## Single File Exploration and Analysis

We'll start by looking at a single file using the HTRC FeatureReader. This will give us an opportunity to explore the feature reader API on a smaller dataset before moving on to analysis of larger collections.

Note: For this workshop, we're using a collection of documents from UCSF Health Sciences. This workshop is adapted from tutorial material and documentation from HathiTrust and Programming Historian. If you'd like to follow along with this workbook but don't have the UCSF dataset, you can (with some modifications) use sample datasets from HathiTrust.

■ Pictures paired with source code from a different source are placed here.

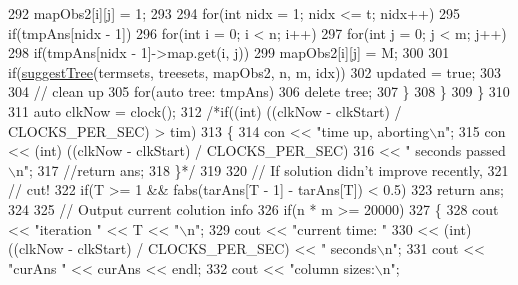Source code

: \begin{DoxyCode}
292                                 mapObs2[i][j] = 1;
293                     
294                     \textcolor{keywordflow}{for}(\textcolor{keywordtype}{int} nidx = 1; nidx <= t; nidx++)
295                         \textcolor{keywordflow}{if}(tmpAns[nidx - 1])
296                             \textcolor{keywordflow}{for}(\textcolor{keywordtype}{int} i = 0; i < n; i++)
297                                 \textcolor{keywordflow}{for}(\textcolor{keywordtype}{int} j = 0; j < m; j++)
298                                     \textcolor{keywordflow}{if}(tmpAns[nidx - 1]->map.get(i, j))
299                                         mapObs2[i][j] = M;
300                     
301                     \textcolor{keywordflow}{if}(\hyperlink{classColumnGenSolve_a4ec729b2184612495e657f7ec2d644fa}{suggestTree}(termsets, treesets, mapObs2, n, m, idx))
302                         updated = \textcolor{keyword}{true};
303                     
304                     \textcolor{comment}{// clean up}
305                     \textcolor{keywordflow}{for}(\textcolor{keyword}{auto} tree: tmpAns)
306                         \textcolor{keyword}{delete} tree;
307                 \}
308             \}
309         \}
310         
311         \textcolor{keyword}{auto} clkNow = clock();
312         \textcolor{comment}{/*if((int) ((clkNow - clkStart) / CLOCKS\_PER\_SEC) > tim)}
313 \textcolor{comment}{        \{}
314 \textcolor{comment}{            con << "time up, aborting\(\backslash\)n";}
315 \textcolor{comment}{            con << (int) ((clkNow - clkStart) / CLOCKS\_PER\_SEC)}
316 \textcolor{comment}{                << " seconds passed\(\backslash\)n";}
317 \textcolor{comment}{            //return ans;}
318 \textcolor{comment}{        \}*/}
319         
320         \textcolor{comment}{// If solution didn't improve recently,}
321         \textcolor{comment}{// cut!}
322         \textcolor{keywordflow}{if}(T >= 1 && fabs(tarAns[T - 1] - tarAns[T]) < 0.5)
323             \textcolor{keywordflow}{return} ans;
324         
325         \textcolor{comment}{// Output current colution info}
326         \textcolor{keywordflow}{if}(n * m >= 20000)
327         \{
328             cout << \textcolor{stringliteral}{"iteration "} << T << \textcolor{stringliteral}{"\(\backslash\)n"};
329             cout << \textcolor{stringliteral}{"current time: "}
330                 << (int) ((clkNow - clkStart) / CLOCKS\_PER\_SEC) << \textcolor{stringliteral}{" seconds\(\backslash\)n"};
331             cout << \textcolor{stringliteral}{"curAns "} << curAns << endl;
332             cout << \textcolor{stringliteral}{"column sizes:\(\backslash\)n"};

\end{DoxyCode}
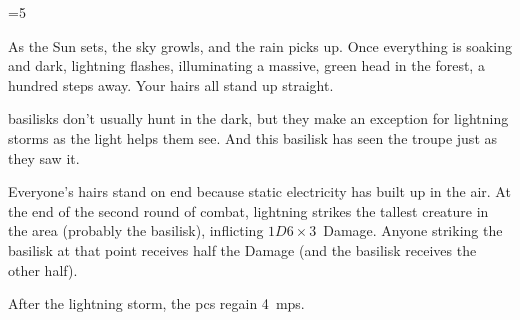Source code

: \ifnum\value{cycle}=5


\begin{boxtext}
  As the Sun sets, the sky growls, and the rain picks up.
  Once everything is soaking and dark, lightning flashes, illuminating a massive, green head in the forest, a hundred \glspl{step} away.
  Your hairs all stand up straight.
\end{boxtext}

\Glspl{basilisk} don't usually hunt in the dark, but they make an exception for lightning storms as the light helps them see.
And this \gls{basilisk} has seen the troupe just as they saw it.

Everyone's hairs stand on end because static electricity has built up in the air.
At the end of the second \gls{round} of combat, lightning strikes the tallest creature in the area (probably the \gls{basilisk}), inflicting $1D6\times 3$~Damage.
Anyone striking the \gls{basilisk} at that point receives half the Damage (and the \gls{basilisk} receives the other half).

\basilisk

After the lightning storm, the \glspl{pc} regain 4~\glspl{mp}.

\fi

Links are below.

Programming Historian Tutorial:
    https://programminghistorian.org/en/lessons/text-mining-with-extracted-features
    
Sample Data:
    https://analytics.hathitrust.org/datasets

        
HathiTrust FeatureReader documentation and examples
    https://github.com/htrc/htrc-feature-reader
    
The Feature Reader provides an extensive set of NLP tools for text analysis, more than we can cover in this workshop. The goal here is to introduce you to this API and do enough programming with the FeatureReader that you feel familiar enough to continue reading, coding, and applying it to your research and projects

### Import modules and set python and notebook parameters

First, some setup...

In [None]:
!pip install htrc-feature-reader
!pip install pyLDAvis
!pip install pandas==1.5.3

In [None]:
from htrc_features import FeatureReader, Volume

import warnings
warnings.simplefilter(action='ignore', category=FutureWarning)

import pandas
pandas.set_option('display.max_rows', 50)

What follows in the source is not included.